Document images with source code:

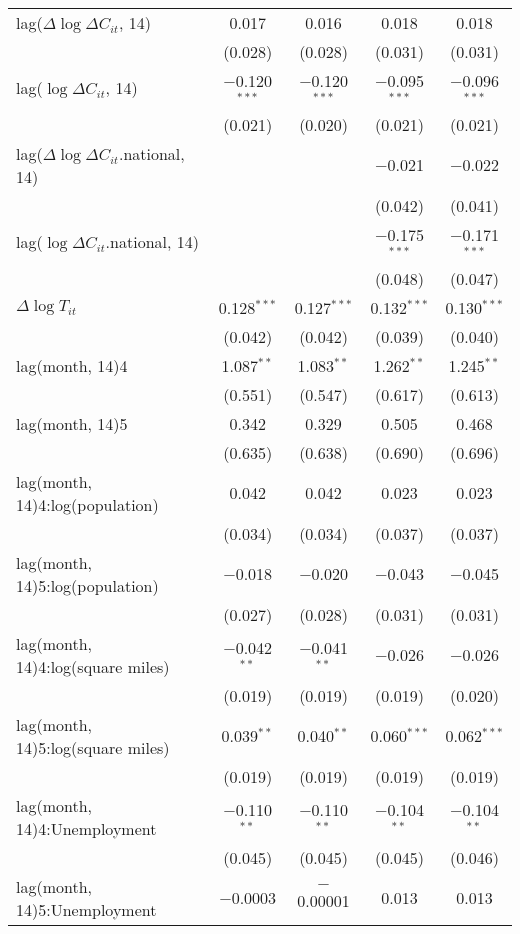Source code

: \begin{tabular}{@{\extracolsep{1pt}}lcccc}
  lag($\Delta \log \Delta C_{it}$, 14) & 0.017 & 0.016 & 0.018 & 0.018 \\ 
  & (0.028) & (0.028) & (0.031) & (0.031) \\ 
  lag($\log \Delta C_{it}$, 14) & $-$0.120$^{***}$ & $-$0.120$^{***}$ & $-$0.095$^{***}$ & $-$0.096$^{***}$ \\ 
  & (0.021) & (0.020) & (0.021) & (0.021) \\ 
  lag($\Delta \log \Delta C_{it}$.national, 14) &  &  & $-$0.021 & $-$0.022 \\ 
  &  &  & (0.042) & (0.041) \\ 
  lag($\log \Delta C_{it}$.national, 14) &  &  & $-$0.175$^{***}$ & $-$0.171$^{***}$ \\ 
  &  &  & (0.048) & (0.047) \\ 
  $\Delta \log T_{it}$ & 0.128$^{***}$ & 0.127$^{***}$ & 0.132$^{***}$ & 0.130$^{***}$ \\ 
  & (0.042) & (0.042) & (0.039) & (0.040) \\ 
  lag(month, 14)4 & 1.087$^{**}$ & 1.083$^{**}$ & 1.262$^{**}$ & 1.245$^{**}$ \\ 
  & (0.551) & (0.547) & (0.617) & (0.613) \\ 
  lag(month, 14)5 & 0.342 & 0.329 & 0.505 & 0.468 \\ 
  & (0.635) & (0.638) & (0.690) & (0.696) \\ 
  lag(month, 14)4:log(population) & 0.042 & 0.042 & 0.023 & 0.023 \\ 
  & (0.034) & (0.034) & (0.037) & (0.037) \\ 
  lag(month, 14)5:log(population) & $-$0.018 & $-$0.020 & $-$0.043 & $-$0.045 \\ 
  & (0.027) & (0.028) & (0.031) & (0.031) \\ 
  lag(month, 14)4:log(square miles) & $-$0.042$^{**}$ & $-$0.041$^{**}$ & $-$0.026 & $-$0.026 \\ 
  & (0.019) & (0.019) & (0.019) & (0.020) \\ 
  lag(month, 14)5:log(square miles) & 0.039$^{**}$ & 0.040$^{**}$ & 0.060$^{***}$ & 0.062$^{***}$ \\ 
  & (0.019) & (0.019) & (0.019) & (0.019) \\ 
  lag(month, 14)4:Unemployment & $-$0.110$^{**}$ & $-$0.110$^{**}$ & $-$0.104$^{**}$ & $-$0.104$^{**}$ \\ 
  & (0.045) & (0.045) & (0.045) & (0.046) \\ 
  lag(month, 14)5:Unemployment & $-$0.0003 & $-$0.00001 & 0.013 & 0.013 \\ 

\end{tabular}
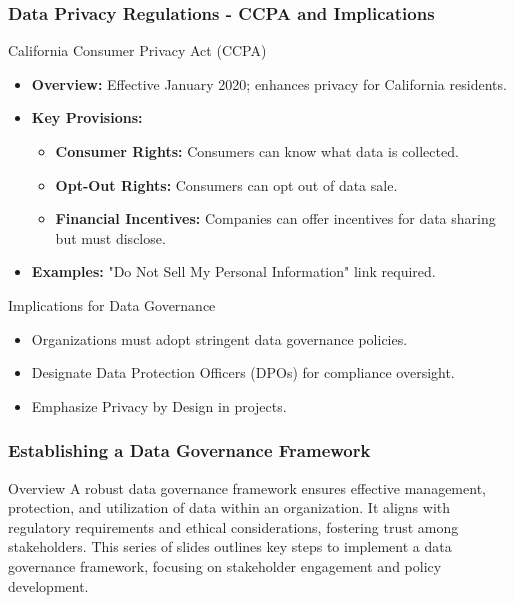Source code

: \documentclass[aspectratio=169]{beamer}
\begin{document}
\begin{frame}[fragile]
    \frametitle{Data Privacy Regulations - CCPA and Implications}
    \begin{block}{California Consumer Privacy Act (CCPA)}
        \begin{itemize}
            \item \textbf{Overview:} Effective January 2020; enhances privacy for California residents.
            \item \textbf{Key Provisions:}
            \begin{itemize}
                \item \textbf{Consumer Rights:} Consumers can know what data is collected.
                \item \textbf{Opt-Out Rights:} Consumers can opt out of data sale.
                \item \textbf{Financial Incentives:} Companies can offer incentives for data sharing but must disclose.
            \end{itemize}
            \item \textbf{Examples:} "Do Not Sell My Personal Information" link required.
        \end{itemize}
    \end{block}
    \begin{block}{Implications for Data Governance}
        \begin{itemize}
            \item Organizations must adopt stringent data governance policies.
            \item Designate Data Protection Officers (DPOs) for compliance oversight.
            \item Emphasize Privacy by Design in projects.
        \end{itemize}
    \end{block}
\end{frame}

\begin{frame}[fragile]
    \frametitle{Establishing a Data Governance Framework}
    \begin{block}{Overview}
        A robust data governance framework ensures effective management, protection, and utilization of data within an organization. It aligns with regulatory requirements and ethical considerations, fostering trust among stakeholders. This series of slides outlines key steps to implement a data governance framework, focusing on stakeholder engagement and policy development.
    \end{block}
\end{frame}
\end{document}
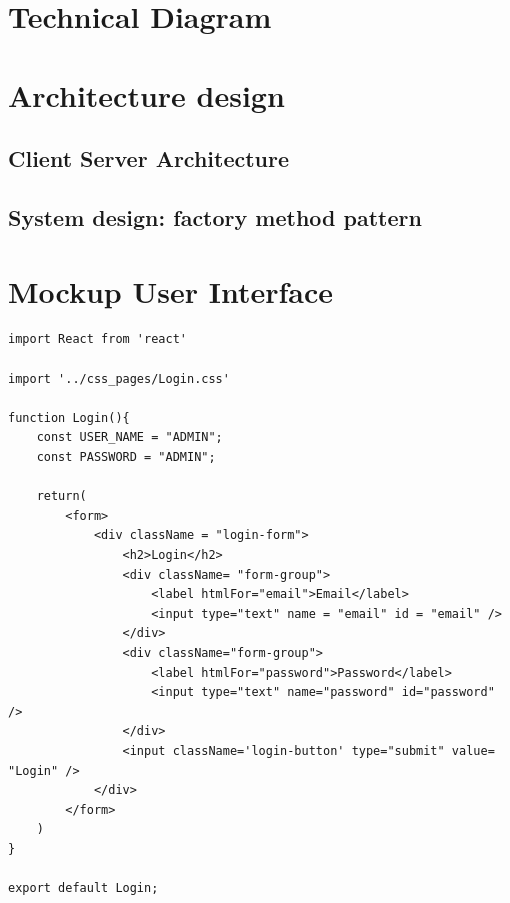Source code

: \documentclass[a4paper, 13pt]{article}
\theoremstyle{definition}
\begin{document}
\section{Technical Diagram}
\section{Architecture design}
\subsection{Client Server Architecture}
\subsection{System design: factory method pattern}
\section{Mockup User Interface}
    \begin{lstlisting}
import React from 'react'

import '../css_pages/Login.css'

function Login(){
    const USER_NAME = "ADMIN";
    const PASSWORD = "ADMIN";
    
    return(
        <form>
            <div className = "login-form">
                <h2>Login</h2>
                <div className= "form-group">
                    <label htmlFor="email">Email</label>
                    <input type="text" name = "email" id = "email" />
                </div>
                <div className="form-group">
                    <label htmlFor="password">Password</label>
                    <input type="text" name="password" id="password" />
                </div>
                <input className='login-button' type="submit" value= "Login" />
            </div>
        </form>
    )
}

export default Login;
    \end{lstlisting}
\end{document}
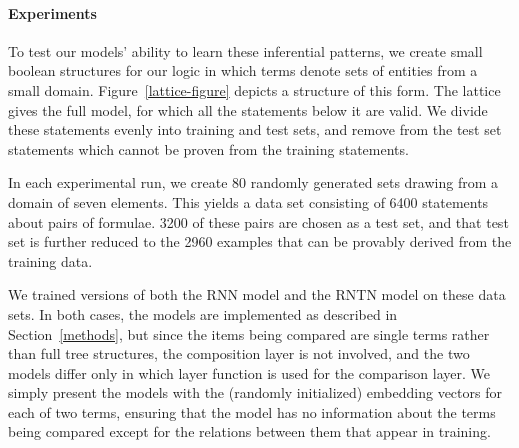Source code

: 
\paragraph{Experiments}
To test our models' ability to learn these inferential patterns, we
create small boolean structures for our logic in which terms denote
sets of entities from a small domain.  Figure~\ref{lattice-figure}
depicts a structure of this form. The lattice gives the full model,
for which all the statements below it are valid. We divide these
statements evenly into training and test sets, and remove from the
test set statements which cannot be proven from the training
statements.

In each experimental run, we create 80 randomly generated sets drawing from
a domain of seven elements. This yields a data set consisting of
6400 statements about pairs of formulae. 3200 of these pairs are
chosen as a test set, and that test set is further reduced to the 2960
examples that can be provably derived from the training data.

We trained versions of both the RNN model and the RNTN model on these
data sets. In both cases, the models are implemented as
described in Section~\ref{methods}, but since the items being compared
are single terms rather than full tree structures, the composition
layer is not involved, and the two models differ only in which
layer function is used for the comparison layer. We simply present
the models with the (randomly initialized) embedding vectors for each
of two terms, ensuring that the model has no information about the terms
being compared except for the relations between them that appear in training.


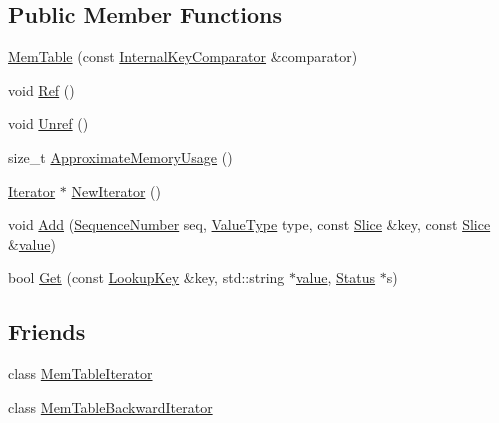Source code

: \subsection*{Public Member Functions}
\begin{DoxyCompactItemize}
\item 
\mbox{\hyperlink{classleveldb_1_1_mem_table_a23add92a4a6e5d1521f3b6695dba5c2d}{Mem\+Table}} (const \mbox{\hyperlink{classleveldb_1_1_internal_key_comparator}{Internal\+Key\+Comparator}} \&comparator)
\item 
void \mbox{\hyperlink{classleveldb_1_1_mem_table_a332484cffd2ebc7d6a51f22eeeeeb71b}{Ref}} ()
\item 
void \mbox{\hyperlink{classleveldb_1_1_mem_table_a5dcbf17d1477e6098a30dadd0745cfb2}{Unref}} ()
\item 
size\+\_\+t \mbox{\hyperlink{classleveldb_1_1_mem_table_a667a1ada274201f0bdd3615baf1bd882}{Approximate\+Memory\+Usage}} ()
\item 
\mbox{\hyperlink{classleveldb_1_1_iterator}{Iterator}} $\ast$ \mbox{\hyperlink{classleveldb_1_1_mem_table_a396b8ba5e2ea0de25b666026f3b9235f}{New\+Iterator}} ()
\item 
void \mbox{\hyperlink{classleveldb_1_1_mem_table_a37bec80954badb2354426aa175e9371f}{Add}} (\mbox{\hyperlink{namespaceleveldb_a5481ededd221c36d652c371249f869fa}{Sequence\+Number}} seq, \mbox{\hyperlink{namespaceleveldb_acc038cb0d608414730cafa459a4ba866}{Value\+Type}} type, const \mbox{\hyperlink{classleveldb_1_1_slice}{Slice}} \&key, const \mbox{\hyperlink{classleveldb_1_1_slice}{Slice}} \&\mbox{\hyperlink{version__set_8cc_a38c8b88c432e666ad10b0c5573e1160a}{value}})
\item 
bool \mbox{\hyperlink{classleveldb_1_1_mem_table_af94f80a5909a440d0675afa68f8765c5}{Get}} (const \mbox{\hyperlink{classleveldb_1_1_lookup_key}{Lookup\+Key}} \&key, std\+::string $\ast$\mbox{\hyperlink{version__set_8cc_a38c8b88c432e666ad10b0c5573e1160a}{value}}, \mbox{\hyperlink{classleveldb_1_1_status}{Status}} $\ast$s)
\end{DoxyCompactItemize}
\subsection*{Friends}
\begin{DoxyCompactItemize}
\item 
class \mbox{\hyperlink{classleveldb_1_1_mem_table_ad6cb602bccb9af617c8cb348ae693d4a}{Mem\+Table\+Iterator}}
\item 
class \mbox{\hyperlink{classleveldb_1_1_mem_table_ab6427243fb396d56604898725f9f2327}{Mem\+Table\+Backward\+Iterator}}
\end{DoxyCompactItemize}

> _Task to carry out_: All lines above with the word "randomly" need to be reported.

> _Exercise output_:
In each experimental run, we create 80 randomly generated sets drawing from
the models with the (randomly initialized) embedding vectors for each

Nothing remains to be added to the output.